A FUZZY LOGIC MODEL FOR ASSESSING OBESITY RISK LEVELS AMONG UNIVERSITY STUDENTS
DOI:
https://doi.org/10.35631/JISTM.1039007Keywords:
Fuzzy Logic, Obesity Risk Level, Body Mass Index, Parental History, Exercise Habit, Fibre Consumption, Fast Food ConsumptionAbstract
The global prevalence of obesity remains high, with statistics showing that in 2022, one in eight individuals worldwide were living with obesity. Obesity is associated with various health risks, including diabetes, hypertension, sleep apnea, and mental and emotional issues. Addressing obesity during adolescence is crucial for preventing related health problems in adulthood. Consequently, this study focuses on early obesity risk screening among university students using a Fuzzy Logic Model. Key input factors such as Body Mass Index (BMI), parental history, exercise habits, fibre intake, and fast-food consumption were collected from 30 students at UiTM Perlis Branch. The data were analyzed using 162 IF-THEN rules to classify obesity risk into low, medium, and high categories, demonstrating the flexibility and accuracy of fuzzy logic in handling vagueness and uncertainty in health assessments.
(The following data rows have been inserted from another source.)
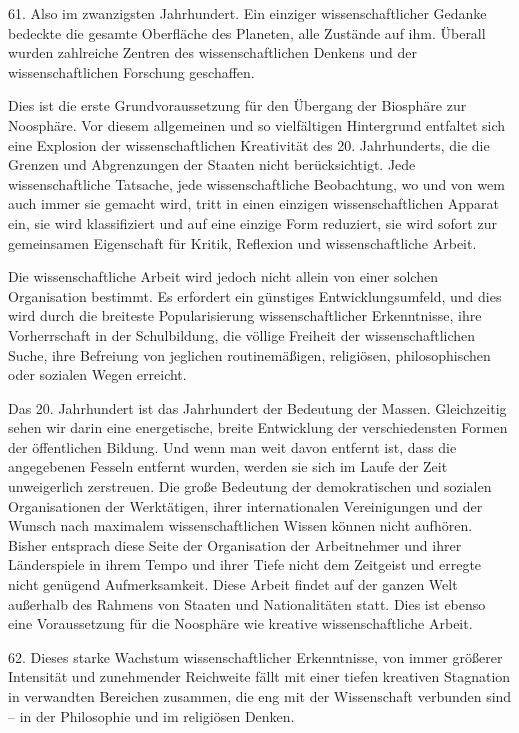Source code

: \documentclass[11pt,a4paper]{book}
\begin{document}
61. Also im zwanzigsten Jahrhundert. Ein einziger wissenschaftlicher Gedanke bedeckte die gesamte Oberfläche des Planeten, alle Zustände auf ihm. Überall wurden zahlreiche Zentren des wissenschaftlichen Denkens und der wissenschaftlichen Forschung geschaffen.



Dies ist die erste Grundvoraussetzung für den Übergang der Biosphäre zur Noosphäre. Vor diesem allgemeinen und so vielfältigen Hintergrund entfaltet sich eine Explosion der wissenschaftlichen Kreativität des 20. Jahrhunderts, die die Grenzen und Abgrenzungen der Staaten nicht berücksichtigt. Jede wissenschaftliche Tatsache, jede wissenschaftliche Beobachtung, wo und von wem auch immer sie gemacht wird, tritt in einen einzigen wissenschaftlichen Apparat ein, sie wird klassifiziert und auf eine einzige Form reduziert, sie wird sofort zur gemeinsamen Eigenschaft für Kritik, Reflexion und wissenschaftliche Arbeit.



Die wissenschaftliche Arbeit wird jedoch nicht allein von einer solchen Organisation bestimmt. Es erfordert ein günstiges Entwicklungsumfeld, und dies wird durch die breiteste Popularisierung wissenschaftlicher Erkenntnisse, ihre Vorherrschaft in der Schulbildung, die völlige Freiheit der wissenschaftlichen Suche, ihre Befreiung von jeglichen routinemäßigen, religiösen, philosophischen oder sozialen Wegen erreicht.



Das 20. Jahrhundert ist das Jahrhundert der Bedeutung der Massen. Gleichzeitig sehen wir darin eine energetische, breite Entwicklung der verschiedensten Formen der öffentlichen Bildung. Und wenn man weit davon entfernt ist, dass die angegebenen Fesseln entfernt wurden, werden sie sich im Laufe der Zeit unweigerlich zerstreuen. Die große Bedeutung der demokratischen und sozialen Organisationen der Werktätigen, ihrer internationalen Vereinigungen und der Wunsch nach maximalem wissenschaftlichen Wissen können nicht aufhören. Bisher entsprach diese Seite der Organisation der Arbeitnehmer und ihrer Länderspiele in ihrem Tempo und ihrer Tiefe nicht dem Zeitgeist und erregte nicht genügend Aufmerksamkeit. Diese Arbeit findet auf der ganzen Welt außerhalb des Rahmens von Staaten und Nationalitäten statt. Dies ist ebenso eine Voraussetzung für die Noosphäre wie kreative wissenschaftliche Arbeit.



62. Dieses starke Wachstum wissenschaftlicher Erkenntnisse, von immer größerer Intensität und zunehmender Reichweite fällt mit einer tiefen kreativen Stagnation in verwandten Bereichen zusammen, die eng mit der Wissenschaft verbunden sind -- in der Philosophie und im religiösen Denken.
\end{document}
The survey results indicated that 97% of the respondents were categorized as having a "medium" obesity risk, though at varying degrees within that category. Some students with healthy BMI values still fell into this category due to sedentary lifestyles and frequent consumption of fast food. This study successfully develops and implements a fuzzy logic model to evaluate risk levels of developing obesity. This model could aid the public and healthcare professionals in early diagnosis of obesity risk and could be further enhanced by incorporating additional obesity-related input factors.